Teachers who take part in postgraduate courses help bring about significant improvements in their schools, including in the standards of pupils’ work, according to a new report from Ofsted. It found that all but a small minority of teachers who followed courses leading to recognised qualifications were proving to be real assets to their schools and to the wider teaching profession.The Government’s strategy for supporting teachers’ professional development includes making money available to higher education institutions, local education authorities and professional associations to enable them to supply postgraduate in-service training courses. Her Majesty’s Chief Inspector of Schools David Bell said the new report’s findings highlighted how important this form of training was to both the professionalism of teachers and the improvement of schools.
He said it was the focus of the courses on practical action in the teachers’ own schools that made them a powerful lever for school improvement.
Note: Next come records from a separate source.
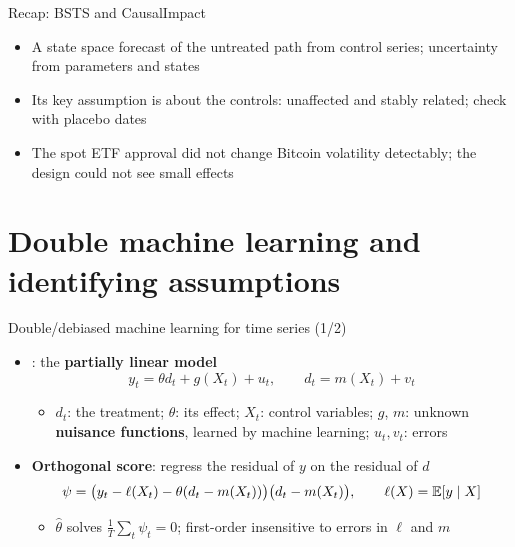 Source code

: \begin{frame}{Recap: BSTS and CausalImpact}
\itemsize{\small}
\begin{itemize}
    \item A state space forecast of the untreated path from control series; uncertainty from parameters and states
    \item Its key assumption is about the controls: unaffected and stably related; check with placebo dates
    \item The spot ETF approval did not change Bitcoin volatility detectably; the design could not see small effects
\end{itemize}
\end{frame}


\section{Double machine learning and identifying assumptions}

\begin{frame}{Double/debiased machine learning for time series (1/2)}
\itemsize{\small}
\begin{itemize}
    \item {}: the \textbf{partially linear model} \[ y_t = \theta d_t + g(X_t) + u_t, \qquad d_t = m(X_t) + v_t \]
    \begin{itemize}
        \item $d_t$: the treatment; $\theta$: its effect; $X_t$: control variables; $g$, $m$: unknown \textbf{nuisance functions}, learned by machine learning; $u_t, v_t$: errors
    \end{itemize}
    \item \textbf{Orthogonal score}: regress the residual of $y$ on the residual of $d$ \[ \psi = \big(y_t - \ell(X_t) - \theta(d_t - m(X_t))\big)\big(d_t - m(X_t)\big), \qquad \ell(X) = \E[y\mid X] \]
    \begin{itemize}
        \item $\hat\theta$ solves $\frac1T\sum_t\psi_t = 0$; first-order insensitive to errors in $\ell$ and $m$
    \end{itemize}
\end{itemize}
\end{frame}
The report explores the extent to which courses make a difference to the overall achievement of schools, how well the courses had been designed to support sustainable school improvement and the factors that enhance or reduce the impact of the training on improvement.
The inspectors found that teachers who take part in postgraduate courses helped to bring about significant overall improvements in their schools including in the standards of work produced by pupils, teaching, pupil assessment and target-setting as well as in curriculum planning, the implementation of national strategies and in systems for review and self evaluation.
They report that courses that are aimed at providing teachers with wider subject knowledge result in more creative and enthusiastic teaching, while courses targeted at the better understanding of the national literacy and numeracy strategies have also proved popular and effective. The inspectors noted that LEA intranet sites, regional seminars and joint publications between participants, advisers and their tutors were effective ways of spreading the experiences of individual teachers to a wider audience. The report says the best LEAs take an active interest and help to organise outreach sessions enabling teachers to share their knowledge.
The report found, though, that a minority of participants failed to make good use of their training. Important reasons for this included insufficient study time to complete assignments and research projects, lack of support from heads and senior managers in implementing change, the reluctance of colleagues to change established practices and lack of liaison between INSET providers, LEAs, schools and course participants, which resulted in training that was not well matched to teachers’ needs.